> _Assignment_: Transcribe the entire listing exactly.

Start of Information

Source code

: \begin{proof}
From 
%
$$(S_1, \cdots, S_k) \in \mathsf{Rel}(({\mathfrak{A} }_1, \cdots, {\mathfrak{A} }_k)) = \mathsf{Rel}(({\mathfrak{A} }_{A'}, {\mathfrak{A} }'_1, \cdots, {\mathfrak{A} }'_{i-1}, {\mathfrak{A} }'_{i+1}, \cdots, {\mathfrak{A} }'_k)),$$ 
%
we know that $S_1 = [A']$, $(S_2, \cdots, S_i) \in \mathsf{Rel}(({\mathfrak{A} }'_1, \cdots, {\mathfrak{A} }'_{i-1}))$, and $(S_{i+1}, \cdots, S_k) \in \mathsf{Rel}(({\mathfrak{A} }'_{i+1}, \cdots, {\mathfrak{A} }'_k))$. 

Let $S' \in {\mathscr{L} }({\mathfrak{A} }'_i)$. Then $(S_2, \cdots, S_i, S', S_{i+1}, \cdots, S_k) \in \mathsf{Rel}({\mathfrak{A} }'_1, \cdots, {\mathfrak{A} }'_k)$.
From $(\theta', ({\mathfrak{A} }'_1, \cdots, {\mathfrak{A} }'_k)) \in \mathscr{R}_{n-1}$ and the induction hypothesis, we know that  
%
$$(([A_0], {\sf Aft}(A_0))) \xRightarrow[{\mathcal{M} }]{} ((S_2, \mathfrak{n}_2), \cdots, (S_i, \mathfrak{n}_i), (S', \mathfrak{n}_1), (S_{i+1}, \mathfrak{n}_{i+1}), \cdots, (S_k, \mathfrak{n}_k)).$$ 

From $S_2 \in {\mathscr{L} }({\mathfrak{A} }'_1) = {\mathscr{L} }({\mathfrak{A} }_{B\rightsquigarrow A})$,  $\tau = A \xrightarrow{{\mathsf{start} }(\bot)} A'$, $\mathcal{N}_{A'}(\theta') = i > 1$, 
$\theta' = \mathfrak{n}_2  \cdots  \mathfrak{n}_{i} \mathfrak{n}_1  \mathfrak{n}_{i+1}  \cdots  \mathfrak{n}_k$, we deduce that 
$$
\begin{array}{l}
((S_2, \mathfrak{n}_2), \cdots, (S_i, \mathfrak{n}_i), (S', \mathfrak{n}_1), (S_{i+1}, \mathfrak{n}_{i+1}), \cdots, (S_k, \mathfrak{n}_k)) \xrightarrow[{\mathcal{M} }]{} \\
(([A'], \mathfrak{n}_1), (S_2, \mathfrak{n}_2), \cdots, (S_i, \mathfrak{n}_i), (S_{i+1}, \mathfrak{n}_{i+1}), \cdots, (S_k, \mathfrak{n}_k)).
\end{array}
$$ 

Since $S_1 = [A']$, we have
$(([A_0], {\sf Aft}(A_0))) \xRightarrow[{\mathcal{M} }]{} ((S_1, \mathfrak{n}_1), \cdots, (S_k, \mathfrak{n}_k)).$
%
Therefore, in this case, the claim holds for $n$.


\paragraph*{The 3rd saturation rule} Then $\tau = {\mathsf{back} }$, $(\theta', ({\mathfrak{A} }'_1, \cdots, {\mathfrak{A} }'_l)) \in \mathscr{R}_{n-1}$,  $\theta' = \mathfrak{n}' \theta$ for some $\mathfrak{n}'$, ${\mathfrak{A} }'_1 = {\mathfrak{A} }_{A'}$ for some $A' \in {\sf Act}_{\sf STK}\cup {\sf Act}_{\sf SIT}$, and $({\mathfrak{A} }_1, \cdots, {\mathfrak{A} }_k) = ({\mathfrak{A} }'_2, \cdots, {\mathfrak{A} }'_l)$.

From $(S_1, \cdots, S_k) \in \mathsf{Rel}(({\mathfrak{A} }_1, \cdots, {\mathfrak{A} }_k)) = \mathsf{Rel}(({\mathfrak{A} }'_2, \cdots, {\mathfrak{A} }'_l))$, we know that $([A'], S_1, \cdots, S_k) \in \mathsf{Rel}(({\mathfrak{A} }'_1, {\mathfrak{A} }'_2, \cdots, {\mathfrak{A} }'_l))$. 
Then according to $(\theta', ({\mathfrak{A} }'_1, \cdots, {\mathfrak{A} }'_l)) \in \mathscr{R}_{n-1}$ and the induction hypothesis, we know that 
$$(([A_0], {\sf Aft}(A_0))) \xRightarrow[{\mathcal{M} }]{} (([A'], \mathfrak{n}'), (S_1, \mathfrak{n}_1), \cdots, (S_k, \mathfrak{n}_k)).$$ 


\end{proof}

End of Information

> _Response area_:
Source code

: \begin{proof}
From 
%
$$(S_1, \cdots, S_k) \in \mathsf{Rel}(({\mathfrak{A} }_1, \cdots, {\mathfrak{A} }_k)) = \mathsf{Rel}(({\mathfrak{A} }_{A'}, {\mathfrak{A} }'_1, \cdots, {\mathfrak{A} }'_{i-1}, {\mathfrak{A} }'_{i+1}, \cdots, {\mathfrak{A} }'_k)),$$ 
%
we know that $S_1 = [A']$, $(S_2, \cdots, S_i) \in \mathsf{Rel}(({\mathfrak{A} }'_1, \cdots, {\mathfrak{A} }'_{i-1}))$, and $(S_{i+1}, \cdots, S_k) \in \mathsf{Rel}(({\mathfrak{A} }'_{i+1}, \cdots, {\mathfrak{A} }'_k))$. 

Let $S' \in {\mathscr{L} }({\mathfrak{A} }'_i)$. Then $(S_2, \cdots, S_i, S', S_{i+1}, \cdots, S_k) \in \mathsf{Rel}({\mathfrak{A} }'_1, \cdots, {\mathfrak{A} }'_k)$.
From $(\theta', ({\mathfrak{A} }'_1, \cdots, {\mathfrak{A} }'_k)) \in \mathscr{R}_{n-1}$ and the induction hypothesis, we know that  
%
$$(([A_0], {\sf Aft}(A_0))) \xRightarrow[{\mathcal{M} }]{} ((S_2, \mathfrak{n}_2), \cdots, (S_i, \mathfrak{n}_i), (S', \mathfrak{n}_1), (S_{i+1}, \mathfrak{n}_{i+1}), \cdots, (S_k, \mathfrak{n}_k)).$$ 

From $S_2 \in {\mathscr{L} }({\mathfrak{A} }'_1) = {\mathscr{L} }({\mathfrak{A} }_{B\rightsquigarrow A})$,  $\tau = A \xrightarrow{{\mathsf{start} }(\bot)} A'$, $\mathcal{N}_{A'}(\theta') = i > 1$, 
$\theta' = \mathfrak{n}_2  \cdots  \mathfrak{n}_{i} \mathfrak{n}_1  \mathfrak{n}_{i+1}  \cdots  \mathfrak{n}_k$, we deduce that 
$$
\begin{array}{l}
((S_2, \mathfrak{n}_2), \cdots, (S_i, \mathfrak{n}_i), (S', \mathfrak{n}_1), (S_{i+1}, \mathfrak{n}_{i+1}), \cdots, (S_k, \mathfrak{n}_k)) \xrightarrow[{\mathcal{M} }]{} \\
(([A'], \mathfrak{n}_1), (S_2, \mathfrak{n}_2), \cdots, (S_i, \mathfrak{n}_i), (S_{i+1}, \mathfrak{n}_{i+1}), \cdots, (S_k, \mathfrak{n}_k)).
\end{array}
$$ 

Since $S_1 = [A']$, we have
$(([A_0], {\sf Aft}(A_0))) \xRightarrow[{\mathcal{M} }]{} ((S_1, \mathfrak{n}_1), \cdots, (S_k, \mathfrak{n}_k)).$
%
Therefore, in this case, the claim holds for $n$.


\paragraph*{The 3rd saturation rule} Then $\tau = {\mathsf{back} }$, $(\theta', ({\mathfrak{A} }'_1, \cdots, {\mathfrak{A} }'_l)) \in \mathscr{R}_{n-1}$,  $\theta' = \mathfrak{n}' \theta$ for some $\mathfrak{n}'$, ${\mathfrak{A} }'_1 = {\mathfrak{A} }_{A'}$ for some $A' \in {\sf Act}_{\sf STK}\cup {\sf Act}_{\sf SIT}$, and $({\mathfrak{A} }_1, \cdots, {\mathfrak{A} }_k) = ({\mathfrak{A} }'_2, \cdots, {\mathfrak{A} }'_l)$.

From $(S_1, \cdots, S_k) \in \mathsf{Rel}(({\mathfrak{A} }_1, \cdots, {\mathfrak{A} }_k)) = \mathsf{Rel}(({\mathfrak{A} }'_2, \cdots, {\mathfrak{A} }'_l))$, we know that $([A'], S_1, \cdots, S_k) \in \mathsf{Rel}(({\mathfrak{A} }'_1, {\mathfrak{A} }'_2, \cdots, {\mathfrak{A} }'_l))$. 
Then according to $(\theta', ({\mathfrak{A} }'_1, \cdots, {\mathfrak{A} }'_l)) \in \mathscr{R}_{n-1}$ and the induction hypothesis, we know that 
$$(([A_0], {\sf Aft}(A_0))) \xRightarrow[{\mathcal{M} }]{} (([A'], \mathfrak{n}'), (S_1, \mathfrak{n}_1), \cdots, (S_k, \mathfrak{n}_k)).$$ 


\end{proof}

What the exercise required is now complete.